Silene or Lychnis flos-cuculi is a bit of a tongue twister even for the most classically educated amongst us, but it is much more widely known by its far more attractive-sounding common name, ragged robin.
Native to Ireland, the UK and much of Europe it is not that common in the wild here anymore due to the unfortunate over-use of weedkillers and draining of marshy ground in agriculture. The species naturally occurs in wetlands and on riverbanks with a beautiful buff-pink flower but the one I was after was white in colour and that’s what I got, a cultivar named White Robin.
I’m going to plant it in front of a Camellia Brushfield’s Yellow and Prunus Otto Luyken and I hope that the dark green foliage of these shrubs will provide a good backdrop for the white blooms.
The ragged robin is flowering now and will continue the period of colour well into the summer as the Camellia and dwarf laurel have now finished. Next to all of this is soon to be a group of white Hydrangea Annabelle so I hope that the effect will be nice, fresh, simple and airy, I’ll keep you posted on its development.
CLIMATE & SUSTAINABILITY HUB
Numerous flower stems rise up from an untidy rosette of foliage at ground level.
Each flower stem will reach about 40cm in height and the overall effect of the plants is light and a bit unkempt but really, quite beautiful. It’s a plant which is valuable to many pollinating insects including butterflies bumblebees, long-tongued bees and hoverflies.

The petals are deeply lobed or cut giving it the ragged appearance from which it acquires its common name.

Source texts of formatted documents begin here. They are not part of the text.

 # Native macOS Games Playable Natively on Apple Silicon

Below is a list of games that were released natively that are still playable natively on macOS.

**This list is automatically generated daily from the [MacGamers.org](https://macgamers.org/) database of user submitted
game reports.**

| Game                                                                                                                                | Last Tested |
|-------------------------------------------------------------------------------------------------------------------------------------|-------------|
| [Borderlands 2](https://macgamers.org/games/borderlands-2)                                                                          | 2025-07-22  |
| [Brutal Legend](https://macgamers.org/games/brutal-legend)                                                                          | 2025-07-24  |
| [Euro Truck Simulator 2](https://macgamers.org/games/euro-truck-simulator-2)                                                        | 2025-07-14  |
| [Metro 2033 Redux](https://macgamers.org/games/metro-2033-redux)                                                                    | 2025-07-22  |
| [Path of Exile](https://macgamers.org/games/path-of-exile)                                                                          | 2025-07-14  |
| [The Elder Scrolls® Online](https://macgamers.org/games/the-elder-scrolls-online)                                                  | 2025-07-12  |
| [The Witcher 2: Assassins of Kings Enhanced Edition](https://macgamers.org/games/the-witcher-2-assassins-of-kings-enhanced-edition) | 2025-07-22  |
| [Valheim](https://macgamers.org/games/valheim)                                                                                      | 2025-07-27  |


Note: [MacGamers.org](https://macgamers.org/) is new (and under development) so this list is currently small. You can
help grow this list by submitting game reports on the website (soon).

It’s a perennial plant and will spread quite easily when given the correct conditions but I really don’t think that you will object to this one making itself at home in your garden, I certainly won't for that’s exactly what I want it to do. Those correct conditions are damp or moisture-retentive soil of neutral or alkaline pH in full sun.
The soil where I am planting it isn’t that damp and so I will be adding plenty of organic material before planting and will mulch it quite deeply to try and conserve moisture around the plant.

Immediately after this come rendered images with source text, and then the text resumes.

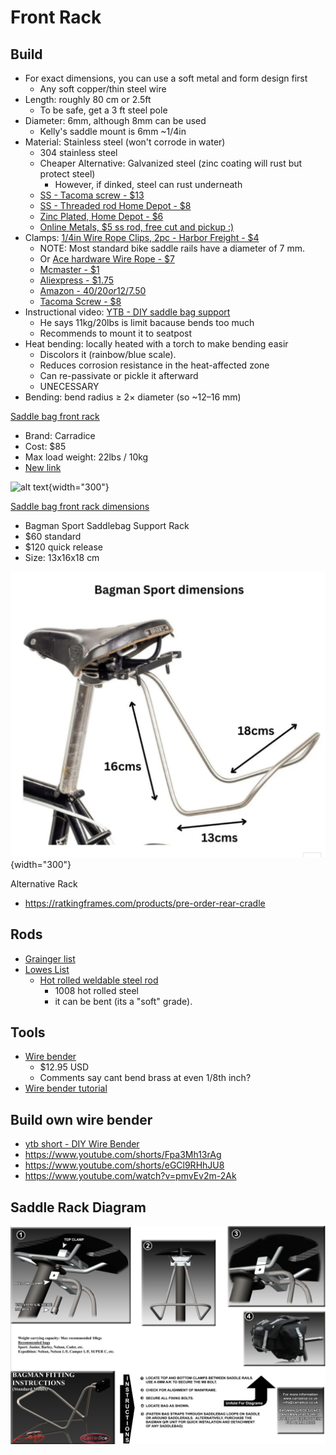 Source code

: # Front Rack

## Build 

- For exact dimensions, you can use a soft metal and form design first 
    - Any soft copper/thin steel wire
- Length: roughly 80 cm or 2.5ft 
    - To be safe, get a 3 ft steel pole
- Diameter: 6mm, although 8mm can be used 
    - Kelly's saddle mount is 6mm ~1/4in
- Material: Stainless steel (won't corrode in water)
    - 304 stainless steel
    - Cheaper Alternative: Galvanized steel (zinc coating will rust but protect steel)
        - However, if dinked, steel can rust underneath
    - [SS - Tacoma screw - $13](https://www.tacomascrew.com/Catalog/fasteners/rods-and-studs/round-rod/304-stainless-steel/127-702-1)
    - [SS - Threaded rod Home Depot - $8](https://www.homedepot.com/p/Everbilt-1-4-in-x-3-ft-Stainless-Steel-Coarse-Threaded-Rod-7803/332735299)
    - [Zinc Plated, Home Depot - $6](https://www.homedepot.com/p/Everbilt-1-4-in-x-3-ft-Zinc-Plated-Steel-Solid-Round-Rod-1601/332734030)
    - [Online Metals, $5 ss rod, free cut and pickup :)](https://www.onlinemetals.com/en/buy/stainless-steel/0-25-stainless-round-bar-304-304l-annealed-cold-finish/pid/73)
- Clamps: [1/4in Wire Rope Clips, 2pc - Harbor Freight - $4](https://www.harborfreight.com/2-piece-1-4-quarter-inch-wire-rope-clips-93891.html)
    - NOTE: Most standard bike saddle rails have a diameter of 7 mm.
    - Or [Ace hardware Wire Rope - $7](https://www.acehardware.com/departments/hardware/chain-and-rope/rope-and-chain-accessories/77725)
    - [Mcmaster - $1](https://www.mcmaster.com/30325T63/)
    - [Aliexpress - $1.75](https://www.aliexpress.us/item/3256805937890967.html?mp=1&pdp_npi=5%40dis!USD!USD%201.75!USD%201.75!!USD%201.75!!!%402103146f17553379577858130e5ede!12000035861822735!ct!US!2624340281!!1!0&gatewayAdapt=glo2usa)
    - [Amazon - 40/$20 or 12/$7.50](https://www.amazon.com/gp/product/B0F1CW5LPL?psc=1)
    - [Tacoma Screw - $8](https://www.tacomascrew.com/Product/552-123)
- Instructional video: [YTB - DIY saddle bag support](https://youtu.be/dy4tRtDtaro)
    - He says 11kg/20lbs is limit bacause bends too much
    - Recommends to mount it to seatpost
- Heat bending: locally heated with a torch to make bending easir
    - Discolors it (rainbow/blue scale).
    - Reduces corrosion resistance in the heat-affected zone 
    - Can re-passivate or pickle it afterward
    - UNECESSARY
- Bending: bend radius ≥ 2× diameter (so ~12–16 mm)

[Saddle bag front rack](https://analogcycles.com/products/carradice-saddle-bag-support)

- Brand: Carradice
- Cost: $85
- Max load weight: 22lbs / 10kg
- [New link](https://builtbyswift.com/products/carridice-bagman-support)

![alt text](../images/saddle-rack.png){width="300"}

[Saddle bag front rack dimensions](https://carradice.co.uk/products/bagman-sport-saddlebag-support-rack)


- Bagman Sport Saddlebag Support Rack
- $60 standard
- $120 quick release
- Size: 13x16x18 cm

![alt text](../images/saddle-rack-dimensions.png){width="300"}

Alternative Rack

- https://ratkingframes.com/products/pre-order-rear-cradle

## Rods

- [Grainger list](https://www.grainger.com/category/raw-materials/metals/carbon-steel/carbon-steel-bars-rods-discs/inch-carbon-steel-rods-discs?attrs=Outside+Diameter%7C1%2F4+in&filters=attrs&searchQuery=steel+rod&sst=4&tv_optin=true)
- [Lowes List](https://www.lowes.com/search?searchTerm=steel%20rod&refinement=2511107848)
    -  [Hot rolled weldable steel rod](https://www.lowes.com/pd/Hillman-1-4-in-dia-x-6-ft-L-Plain-Hot-Rolled-Steel-Weldable-Solid-Round-Rod/3059271)
          -  1008 hot rolled steel
          -  it can be bent (its a "soft" grade).

## Tools

- [Wire bender](https://micromark.com/products/vise-mounted-wire-bender?keyword=Wire%20BENDER)
    - $12.95 USD
    - Comments say cant bend brass at even 1/8th inch?
- [Wire bender tutorial](https://www.youtube.com/watch?v=3QzrwPx9fNs)

## Build own wire bender

- [ytb short - DIY Wire Bender](https://youtube.com/shorts/j8UmDM5gWwU?si=xb-FGSEopVHPf17v)
- https://www.youtube.com/shorts/Fpa3Mh13rAg
- https://www.youtube.com/shorts/eGCl9RHhJU8
- https://www.youtube.com/watch?v=pmvEv2m-2Ak

## Saddle Rack Diagram

![alt text](../images/saddle-rack-diagram.png)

The soil here is erring on acidic and thus the organic matter that I add should be alkaline if possible so I will most likely try and source some mushroom compost, a great soil additive for texture as well as maintaining some alkalinity.

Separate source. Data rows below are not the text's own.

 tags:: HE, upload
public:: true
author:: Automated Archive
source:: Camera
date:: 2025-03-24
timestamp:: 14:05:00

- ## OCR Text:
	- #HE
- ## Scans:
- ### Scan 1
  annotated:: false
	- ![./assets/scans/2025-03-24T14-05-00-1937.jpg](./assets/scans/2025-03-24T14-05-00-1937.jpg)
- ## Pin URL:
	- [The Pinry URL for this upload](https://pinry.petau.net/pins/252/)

After that, I’m afraid my ragged robin is on its own, it will either thrive or not, I’m not the type of gardener that believes in molly-coddling my plants.
Knowing that lychnis can thrive in the wild as far north as Siberia, it shouldn’t suffer at all from any of the low temperatures that the Irish climate will throw at it and as it likes damp soils, it certainly won’t object to our heavy rains.
It has been, up to now an underrated perennial plant and perhaps this is because it is thought of as an untidy wildflower but thankfully wildflowers and their importance are undergoing their moment in the spotlight right now and we are all beginning to see the true beauty in their blooms. Designers in show gardens such as Chelsea, Bloom and I’m sure, Cork’s Mallow Home & Garden Festival will no doubt be using this plant throughout their show gardens for it really does work with the naturalistic planting stye that is very much en vogue right now.
If you are trying to establish a wildflower meadow then this lychnis is a good plant to introduce for it holds its own with other wildflowers, thriving in amongst grass, foxgloves and others with the possible exception of creeping buttercup which can suffocate it if allowed to get the upper hand.
Using plants already grown as opposed to seeds can be a good way to establish a meadow as they are easier, if more expensive, to establish and you can position to suit your desires instead of waiting to see what comes up and where. However, I think the most practical way to establish such an area is a mixture of both, using wildflower seed mixed in amongst some established plants.